▶ What to work on
Count the lines in the data below holding the string "company" and write the total by itself.

▶ Data for this exercise
+-------+
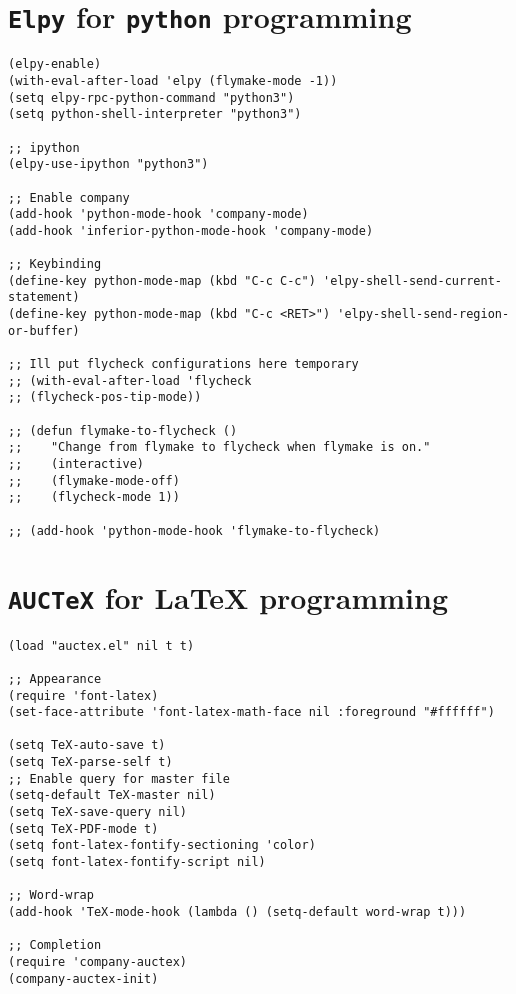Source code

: \documentclass[11pt]{article}
\begin{document}
\section{\texttt{Elpy} for \texttt{python} programming}
\label{sec:org6ada814}

\begin{verbatim}
(elpy-enable)				
(with-eval-after-load 'elpy (flymake-mode -1))
(setq elpy-rpc-python-command "python3")
(setq python-shell-interpreter "python3")

;; ipython
(elpy-use-ipython "python3")

;; Enable company
(add-hook 'python-mode-hook 'company-mode)
(add-hook 'inferior-python-mode-hook 'company-mode)

;; Keybinding
(define-key python-mode-map (kbd "C-c C-c") 'elpy-shell-send-current-statement)
(define-key python-mode-map (kbd "C-c <RET>") 'elpy-shell-send-region-or-buffer)

;; Ill put flycheck configurations here temporary
;; (with-eval-after-load 'flycheck
;; (flycheck-pos-tip-mode))

;; (defun flymake-to-flycheck ()
;;    "Change from flymake to flycheck when flymake is on."
;;    (interactive)
;;    (flymake-mode-off)
;;    (flycheck-mode 1))

;; (add-hook 'python-mode-hook 'flymake-to-flycheck)

\end{verbatim}

\section{\texttt{AUCTeX} for \LaTeX{} programming}
\label{sec:org047d50a}
\begin{verbatim}
(load "auctex.el" nil t t)

;; Appearance
(require 'font-latex)
(set-face-attribute 'font-latex-math-face nil :foreground "#ffffff")

(setq TeX-auto-save t)			    
(setq TeX-parse-self t)
;; Enable query for master file
(setq-default TeX-master nil)		    
(setq TeX-save-query nil)		    
(setq TeX-PDF-mode t)			    
(setq font-latex-fontify-sectioning 'color) 
(setq font-latex-fontify-script nil)	    

;; Word-wrap
(add-hook 'TeX-mode-hook (lambda () (setq-default word-wrap t)))

;; Completion
(require 'company-auctex)
(company-auctex-init)

\end{verbatim}
\end{document}
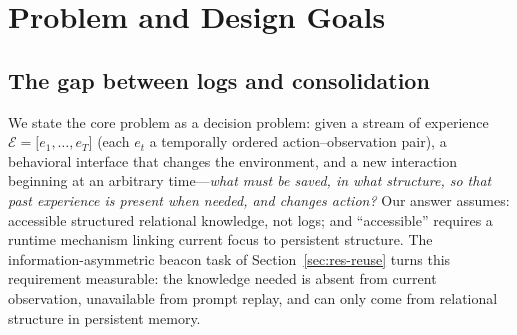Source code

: \documentclass[10pt,a4paper]{article}
\begin{document}
\section{Problem and Design Goals}
\label{sec:problem}

\subsection{The gap between logs and consolidation}
We state the core problem as a decision problem: given a stream of experience $\mathcal{E}={[}e_1,\ldots,e_T{]} $ (each $e_t$ a temporally ordered action--observation pair), a behavioral interface that changes the environment, and a new interaction beginning at an arbitrary time---\emph{what must be saved, in what structure, so that past experience is present when needed, and changes action?} Our answer assumes: accessible structured relational knowledge, not logs; and ``accessible'' requires a runtime mechanism linking current focus to persistent structure. The information-asymmetric beacon task of Section~\ref{sec:res-reuse} turns this requirement measurable: the knowledge needed is absent from current observation, unavailable from prompt replay, and can only come from relational structure in persistent memory.
\end{document}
+-------+
▶ Written solution
5